Sunday, February 24, 2008

MY RELATIONSHIP TO THE MAINSTREAM by Craig Manister

The mainstream in Art is whatever is fashionable or popular within the art world at any given time. I can’t imagine any artist worth his or her salt aiming to be part of it. The mainstream is whatever the major dealers, collectors, museums and critics deem it to be. This of course includes artists who are, at the very least, complicitous.

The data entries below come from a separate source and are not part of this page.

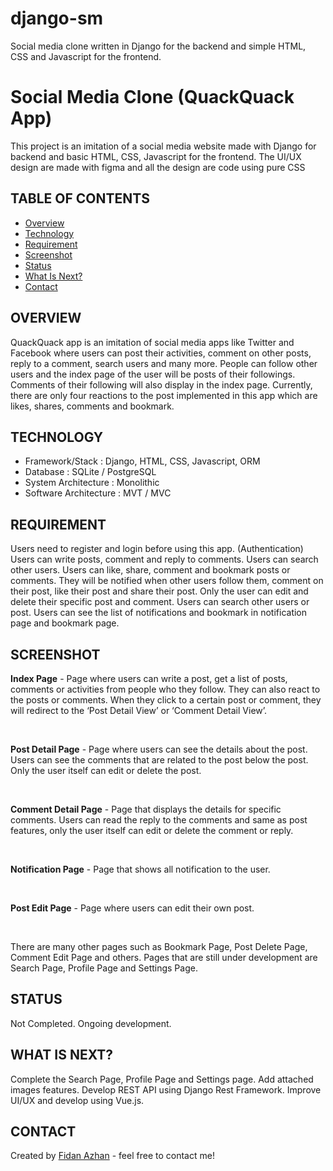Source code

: # django-sm
Social media clone written in Django for the backend and simple HTML, CSS and Javascript for the frontend.

# Social Media Clone (QuackQuack App)
This project is an imitation of a social media website made with Django for backend and basic HTML, CSS, Javascript for the frontend. The UI/UX design are made with figma and all the design are code using pure CSS

## TABLE OF CONTENTS
  
  -  [Overview](#overview)
  -  [Technology](#technology)
  -  [Requirement](#requirement)
  -  [Screenshot](#screenshot)
  -  [Status](#status)
  -  [What Is Next?](#what-is-next) 
  -  [Contact](#contact)

## **OVERVIEW**

QuackQuack app is an imitation of social media apps like Twitter and Facebook where users can post their activities, comment on other posts, reply to a comment, search users and many more. People can follow other users and the index page of the user will be posts of their followings. Comments of their following will also display in the index page. Currently, there are only four reactions to the post implemented in this app which are likes, shares, comments and bookmark. 

## **TECHNOLOGY** 

- Framework/Stack : Django, HTML, CSS, Javascript, ORM
- Database : SQLite / PostgreSQL
- System Architecture : Monolithic
- Software Architecture : MVT / MVC

## **REQUIREMENT**

Users need to register and login before using this app. (Authentication) 
Users can write posts, comment and reply to comments.
Users can search other users.
Users can like, share, comment and bookmark posts or comments.
They will be notified when other users follow them, comment on their post, like their post and share their post.
Only the user can edit and delete their specific post and comment.
Users can search other users or post.
Users can see the list of notifications and bookmark in notification page and bookmark page.

## SCREENSHOT

**Index Page** - Page where users can write a post, get a list of posts, comments or activities from people who they follow. They can also react to the posts or comments. When they click to a certain post or comment, they will redirect to the ‘Post Detail View’ or ‘Comment Detail View’.

&nbsp;

**Post Detail Page** - Page where users can see the details about the post. Users can see the comments that are related to the post below the post. Only the user itself can edit or delete the post. 
 
&nbsp;

**Comment Detail Page** - Page that displays the details for specific comments. Users can read the reply to the comments and same as post features, only the user itself can edit or delete the comment or reply.

 &nbsp;

**Notification Page** - Page that shows all notification to the user.

 &nbsp;

**Post Edit Page** - Page where users can edit their own post. 

 &nbsp;

There are many other pages such as Bookmark Page, Post Delete Page, Comment Edit Page and others. Pages that are still under development are Search Page, Profile Page and Settings Page.

## STATUS

Not Completed. Ongoing development.

## WHAT IS NEXT?

Complete the Search Page, Profile Page and Settings page.
Add attached images features.
Develop REST API using Django Rest Framework.
Improve UI/UX and develop using Vue.js.

## CONTACT 

Created by [Fidan Azhan](https://github.com/fidanazhan) - feel free to contact me!
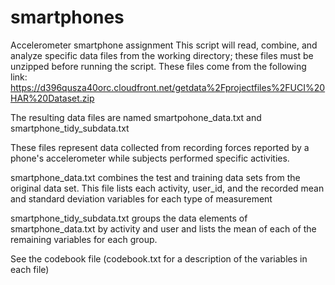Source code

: # smartphones
Accelerometer smartphone assignment
This script will read, combine, and analyze specific data files from the working directory; these files must be unzipped before running the script. These files come from the following link:
https://d396qusza40orc.cloudfront.net/getdata%2Fprojectfiles%2FUCI%20HAR%20Dataset.zip 

The resulting data files are named smartpohone_data.txt and smartphone_tidy_subdata.txt

These files represent data collected from recording forces reported by a phone's accelerometer while subjects performed specific activities.  

smartphone_data.txt combines the test and training data sets from the original data set.  This file lists each activity, user_id, and the recorded mean and standard deviation variables for each type of measurement

smartphone_tidy_subdata.txt groups the data elements of smartphone_data.txt by activity and user and lists the mean of each of the remaining variables for each group.

See the codebook file (codebook.txt for a description of the variables in each file)
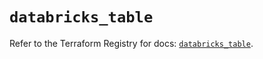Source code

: # `databricks_table`

Refer to the Terraform Registry for docs: [`databricks_table`](https://registry.terraform.io/providers/databricks/databricks/1.74.0/docs/resources/table).
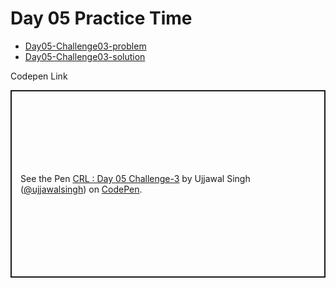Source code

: # Day 05 Practice Time

- [Day05-Challenge03-problem](./Challenge03/problem/)
- [Day05-Challenge03-solution](./Challenge%2003/solution/)

Codepen Link
<p class="codepen" data-height="300" data-theme-id="dark" data-default-tab="html,result" data-slug-hash="poxMLQz" data-user="ujjawalsingh" style="height: 300px; box-sizing: border-box; display: flex; align-items: center; justify-content: center; border: 2px solid; margin: 1em 0; padding: 1em;">
  <span>See the Pen <a href="https://codepen.io/ujjawalsingh/pen/poxMLQz">
  CRL : Day 05 Challenge-3</a> by Ujjawal Singh (<a href="https://codepen.io/ujjawalsingh">@ujjawalsingh</a>)
  on <a href="https://codepen.io">CodePen</a>.</span>
</p>
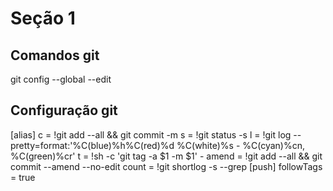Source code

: # Seção 1

## Comandos git
git config --global --edit

## Configuração git
[alias]
c = !git add --all && git commit -m
s = !git status -s
l = !git log --pretty=format:'%C(blue)%h%C(red)%d %C(white)%s - %C(cyan)%cn, %C(green)%cr'
t = !sh -c 'git tag -a $1 -m $1' -
amend = !git add --all && git commit --amend --no-edit
count = !git shortlog -s --grep
[push]
followTags = true
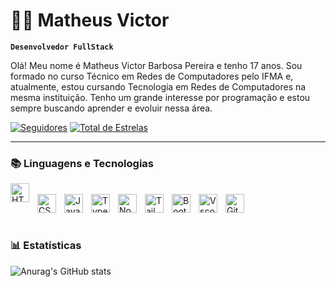 # 🧑‍💻 Matheus Victor

**`Desenvolvedor FullStack`**

Olá! Meu nome é Matheus Victor Barbosa Pereira e tenho 17 anos.
Sou formado no curso Técnico em Redes de Computadores pelo IFMA e, atualmente, estou cursando Tecnologia em Redes de Computadores na mesma instituição. Tenho um grande interesse por programação e estou sempre buscando aprender e evoluir nessa área.

<p align="left">
      <a href="https://github.com/MatheusVBP?tab=followers">
         <img alt="Seguidores" title="Siga-me no GitHub" src="https://custom-icon-badges.demolab.com/github/followers/MatheusVBP?color=236ad3&labelColor=1155ba&style=for-the-badge&logo=person-add&label=seguidores&logoColor=white"/></a>
      <a href="https://github.com/MatheusVBP?tab=repositories&sort=stargazers">
         <img alt="Total de Estrelas" title="Total de Estrelas no GitHub" src="https://custom-icon-badges.demolab.com/github/stars/MatheusVBP?color=55960c&style=for-the-badge&labelColor=488207&logo=star&label=estrelas"/></a>
   </p>

---

### 📚 Linguagens e Tecnologias

<img
align="left"
alt="HTML"
title="HTML"
width="30px"
style="padding-right: 10px;"
src="https://cdn.jsdelivr.net/gh/devicons/devicon@latest/icons/html5/html5-original.svg" 
/>        
<img 
align="left"
alt="CSS"
title="CSS"
width="30px"
style="padding-right: 10px;"  src="https://cdn.jsdelivr.net/gh/devicons/devicon@latest/icons/css3/css3-original.svg"
/>
<img 
align="left"
alt="JavaScript"
title="JavaScript"
width="30px"
style="padding-right: 10px;"
src="https://cdn.jsdelivr.net/gh/devicons/devicon@latest/icons/javascript/javascript-original.svg"
/>
<img
align="left"
alt="TypeScript"
title="TypeScript"
width="30px"
style="padding-right: 10px;"
src="https://cdn.jsdelivr.net/gh/devicons/devicon@latest/icons/typescript/typescript-original.svg"
/>
<img 
align="left"
alt="Nodejs"
title="Nodejs"
width="30px"
style="padding-right: 10px;"
src="https://cdn.jsdelivr.net/gh/devicons/devicon@latest/icons/nodejs/nodejs-original-wordmark.svg"
/>
<img
align="left"
alt="Tailwind"
title="Tailwind"
width="30px"
style="padding-right: 10px;"
src="https://cdn.jsdelivr.net/gh/devicons/devicon@latest/icons/tailwindcss/tailwindcss-original.svg"
/>
<img 
align="left"
alt="Bootstrap"
title="Bootstrap"
width="30px"
style="padding-right: 10px;"
src="https://cdn.jsdelivr.net/gh/devicons/devicon@latest/icons/bootstrap/bootstrap-original.svg"
/>
<img 
align="left"
alt="Vscode"
title="Vscode"
width="30px"
style="padding-right: 10px;"
src="https://cdn.jsdelivr.net/gh/devicons/devicon@latest/icons/vscode/vscode-original.svg"
/>
<img 
align="left"
alt="Git"
title="Git"
width="30px"
style="padding-right: 10px;"
src="https://cdn.jsdelivr.net/gh/devicons/devicon@latest/icons/git/git-original.svg"
/>
          
<br>
<br>

### 📊 Estatísticas

![Anurag's GitHub stats](https://github-readme-stats.vercel.app/api?username=MatheusVBP&show_icons=true&theme=tokyonight&include_all_commits=true&locale=pt-br)






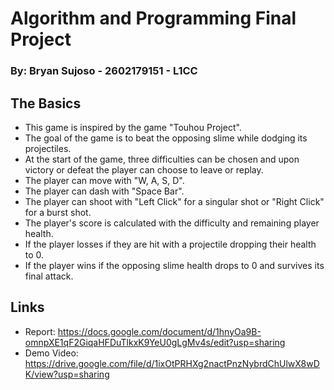 # Algorithm and Programming Final Project
### By: Bryan Sujoso - 2602179151 - L1CC

## The Basics
- This game is inspired by the game "Touhou Project".
- The goal of the game is to beat the opposing slime while dodging its projectiles.
- At the start of the game, three difficulties can be chosen and upon victory or defeat the player can choose to leave or replay.
- The player can move with "W, A, S, D".
- The player can dash with "Space Bar".
- The player can shoot with "Left Click" for a singular shot or "Right Click" for a burst shot.
- The player's score is calculated with the difficulty and remaining player health.
- If the player losses if they are hit with a projectile dropping their health to 0.
- If the player wins if the opposing slime health drops to 0 and survives its final attack. 

## Links
- Report: https://docs.google.com/document/d/1hnyOa9B-omnpXE1qF2GiqaHFDuTlkxK9YeU0gLgMv4s/edit?usp=sharing
- Demo Video: https://drive.google.com/file/d/1ixOtPRHXg2nactPnzNybrdChUlwX8wDK/view?usp=sharing
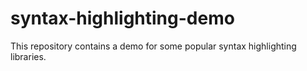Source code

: # syntax-highlighting-demo

This repository contains a demo for some popular syntax highlighting libraries.
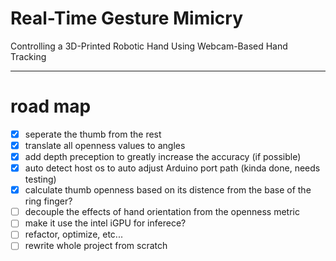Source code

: # Real-Time Gesture Mimicry
 Controlling a 3D-Printed Robotic Hand Using Webcam-Based Hand Tracking

---

# road map
- [x] seperate the thumb from the rest
- [x] translate all openness values to angles
- [x] add depth preception to greatly increase the accuracy (if possible)
- [x] auto detect host os to auto adjust Arduino port path (kinda done, needs testing)
- [x] calculate thumb openness based on its distence from the base of the ring finger?
- [ ] decouple the effects of hand orientation from the openness metric
- [ ] make it use the intel iGPU for inferece?
- [ ] refactor, optimize, etc...
- [ ] rewrite whole project from scratch
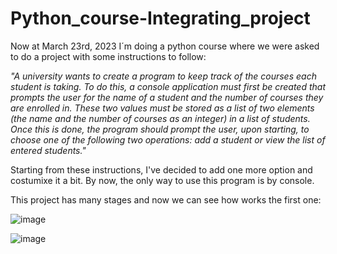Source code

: # Python_course-Integrating_project
Now at March 23rd, 2023 I´m doing a python course where we were asked to do a project with some instructions to follow:

*"A university wants to create a program to keep track of the courses each student is taking.
To do this, a console application must first be created that prompts the user for the name 
of a student and the number of courses they are enrolled in. 
These two values must be stored as a list of two elements (the name and the number of courses as an integer) in a list of students.
Once this is done, the program should prompt the user, upon starting, 
to choose one of the following two operations: add a student or view the list of entered students."*

Starting from these instructions, I've decided to add one more option and costumixe it a bit. By now, the only way to use this program is by console.

This project has many stages and now we can see how works the first one:

![image](https://user-images.githubusercontent.com/80971815/228381074-aec967b4-c449-4199-b256-d308b8a1f15c.png)

![image](https://user-images.githubusercontent.com/80971815/228381151-9d4aeea5-d6d2-4129-8f0d-33f084b571ed.png)





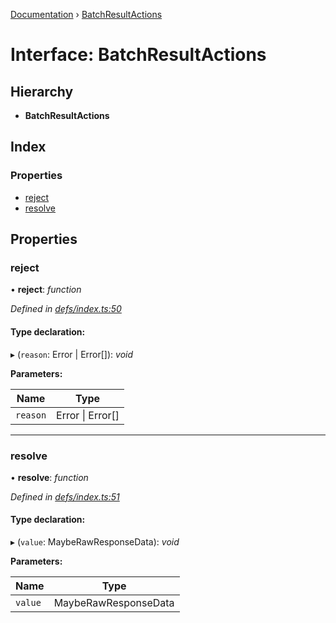 [Documentation](../README.md) › [BatchResultActions](batchresultactions.md)

# Interface: BatchResultActions

## Hierarchy

* **BatchResultActions**

## Index

### Properties

* [reject](batchresultactions.md#reject)
* [resolve](batchresultactions.md#resolve)

## Properties

###  reject

• **reject**: *function*

*Defined in [defs/index.ts:50](https://github.com/badbatch/graphql-box/blob/c4347cf/packages/fetch-manager/src/defs/index.ts#L50)*

#### Type declaration:

▸ (`reason`: Error | Error[]): *void*

**Parameters:**

Name | Type |
------ | ------ |
`reason` | Error &#124; Error[] |

___

###  resolve

• **resolve**: *function*

*Defined in [defs/index.ts:51](https://github.com/badbatch/graphql-box/blob/c4347cf/packages/fetch-manager/src/defs/index.ts#L51)*

#### Type declaration:

▸ (`value`: MaybeRawResponseData): *void*

**Parameters:**

Name | Type |
------ | ------ |
`value` | MaybeRawResponseData |
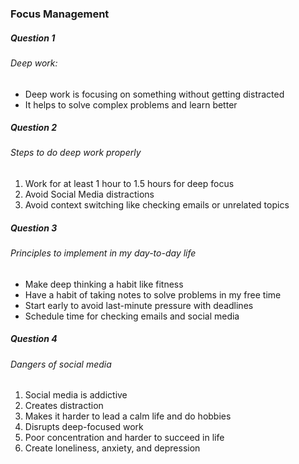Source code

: ### Focus Management


##### Question 1

###### Deep work:

* Deep work is focusing on something without getting distracted
* It helps to solve complex problems and learn better


##### Question 2

###### Steps to do deep work properly

1. Work for at least 1 hour to 1.5 hours for deep focus
2. Avoid Social Media distractions
3. Avoid context switching like checking emails or unrelated topics


##### Question 3

###### Principles to implement in my day-to-day life

* Make deep thinking a habit like fitness
* Have a habit of taking notes to solve problems in my free time
* Start early to avoid last-minute pressure with deadlines
* Schedule time for checking emails and social media


##### Question 4

###### Dangers of social media

1. Social media is addictive
2. Creates distraction
3. Makes it harder to lead a calm life and do hobbies
4. Disrupts deep-focused work
5. Poor concentration and harder to succeed in life
6. Create loneliness, anxiety, and depression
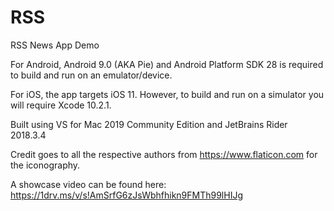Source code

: # RSS
RSS News App Demo

For Android, Android 9.0 (AKA Pie) and Android Platform SDK 28 is required to build and run on an emulator/device.

For iOS, the app targets iOS 11. However, to build and run on a simulator you will require Xcode 10.2.1.

Built using VS for Mac 2019 Community Edition and JetBrains Rider 2018.3.4

Credit goes to all the respective authors from https://www.flaticon.com for the iconography.

A showcase video can be found here: https://1drv.ms/v/s!AmSrfG6zJsWbhfhikn9FMTh99lHIJg
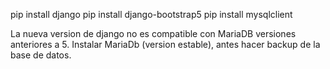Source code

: pip install django
pip install django-bootstrap5
pip install mysqlclient

La nueva version de django no es compatible con MariaDB versiones anteriores a 5.
Instalar MariaDb (version estable), antes hacer backup de la base de datos.
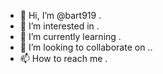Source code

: - 👋 Hi, I’m @bart919 .
- 👀 I’m interested in .
- 🌱 I’m currently learning .
- 💞️ I’m looking to collaborate on ..
- 📫 How to reach me .

<!---
bart919/bart919 is a ✨ special ✨ repository because its `README.md` (this file) appears on your GitHub profile.
You can click the Preview link to take a look at your changes.
--->
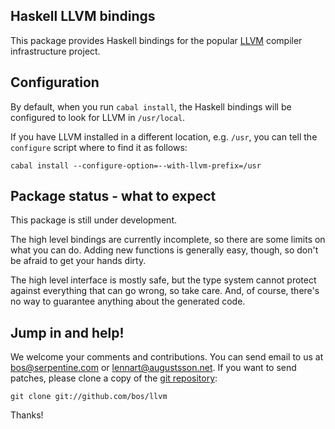 Haskell LLVM bindings
---------------------

This package provides Haskell bindings for the popular
[LLVM](http://llvm.org/) compiler infrastructure project.


Configuration
-------------

By default, when you run `cabal install`, the Haskell bindings will be
configured to look for LLVM in `/usr/local`.

If you have LLVM installed in a different location, e.g. `/usr`, you
can tell the `configure` script where to find it as follows:

    cabal install --configure-option=--with-llvm-prefix=/usr


Package status - what to expect
-------------------------------

This package is still under development.

The high level bindings are currently incomplete, so there are some
limits on what you can do.  Adding new functions is generally easy,
though, so don't be afraid to get your hands dirty.

The high level interface is mostly safe, but the type system cannot
protect against everything that can go wrong, so take care.  And, of
course, there's no way to guarantee anything about the generated code.


Jump in and help!
-----------------

We welcome your comments and contributions.  You can send email to us
at <bos@serpentine.com> or <lennart@augustsson.net>.  If you want to
send patches, please clone a copy of the
[git repository](https://github.com/bos/llvm):

    git clone git://github.com/bos/llvm

Thanks!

Now this is not to say that artists should not want success. We all have to eat, pay rent, provide ourselves with health care, etc. and fame and fortune is not an unattractive prospect, but at what cost? Do I have to dumb down my work to widen its appeal? Do I have to gloss over some of its rough edges? Should I address popular culture now that high and low are considered equal? Must I strategize a game plan? Do I need a conscience? Is it bad for the work to be naïve about the art world?


My relationship to the mainstream depends on where you are looking from. I no longer keep up on the array of shows in Chelsea galleries as I did as a young artist during the Soho years. Visits to Chelsea invariably end up with feelings of anger and frustration. “How dare they show this junk and ignore me and my serious friends,” I ask. So if the mainstream is what is shown in Chelsea and written about in Art In America then I must say what my friend Norman Turner once said to me, "I have nothing to do with that!"

What I do however, is visit museums more than ever. I travel to Europe as often as possible to look at Art. I teach art history and feel immersed in it all the time. I wrestle with the canon in my studio. I am never bored and feel lucky to be involved in this discourse. With a longer view I can situate myself smack right in the middle of the mainstream after all. And here I can practice the fine art of discernment.

The kiss of death for an artist is to be called conservative. I have to believe that there is a way of using knowledge, judgment and honesty in the work that does not preclude staying relevant at the edge. With a great deal of luck perhaps the mainstream will pick up on it.

1 comment:

RD said...

First off, I can't believe there aren't more comments to Mr. Manister's acute and concise account of how he views his connection to the recognized art scene --essentially, I guess, because it seems that it should resonate with anyone who could recognize the kind of sheeple-effect associated with the present "mainstream."

The very term, mainstream, connotes conventional thinking and conformist impulses. and all one has to do is read the pathetic gruel that passes for art criticism these days to empirically verify the truth and discernment in his conclusions.

I'm with him; dance your dance and do it for the joy of it, rather than the attention.